- Your task:
Print the records exactly as they are written.

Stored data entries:
* * * * * * *

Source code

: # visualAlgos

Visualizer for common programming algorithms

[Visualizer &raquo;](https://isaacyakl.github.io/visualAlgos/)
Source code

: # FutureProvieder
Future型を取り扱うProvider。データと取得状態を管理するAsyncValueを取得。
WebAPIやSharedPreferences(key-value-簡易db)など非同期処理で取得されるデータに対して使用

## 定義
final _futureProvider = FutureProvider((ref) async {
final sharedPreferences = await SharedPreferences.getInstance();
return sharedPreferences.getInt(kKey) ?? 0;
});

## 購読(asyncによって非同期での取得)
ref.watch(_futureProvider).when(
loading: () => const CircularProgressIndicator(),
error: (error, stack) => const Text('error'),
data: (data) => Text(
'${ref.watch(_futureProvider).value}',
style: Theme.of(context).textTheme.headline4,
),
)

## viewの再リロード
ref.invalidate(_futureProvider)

* * * * * * *

- Exercise result:
Source code

: # visualAlgos

Visualizer for common programming algorithms

[Visualizer &raquo;](https://isaacyakl.github.io/visualAlgos/)
Source code

: # FutureProvieder
Future型を取り扱うProvider。データと取得状態を管理するAsyncValueを取得。
WebAPIやSharedPreferences(key-value-簡易db)など非同期処理で取得されるデータに対して使用

## 定義
final _futureProvider = FutureProvider((ref) async {
final sharedPreferences = await SharedPreferences.getInstance();
return sharedPreferences.getInt(kKey) ?? 0;
});

## 購読(asyncによって非同期での取得)
ref.watch(_futureProvider).when(
loading: () => const CircularProgressIndicator(),
error: (error, stack) => const Text('error'),
data: (data) => Text(
'${ref.watch(_futureProvider).value}',
style: Theme.of(context).textTheme.headline4,
),
)

## viewの再リロード
ref.invalidate(_futureProvider)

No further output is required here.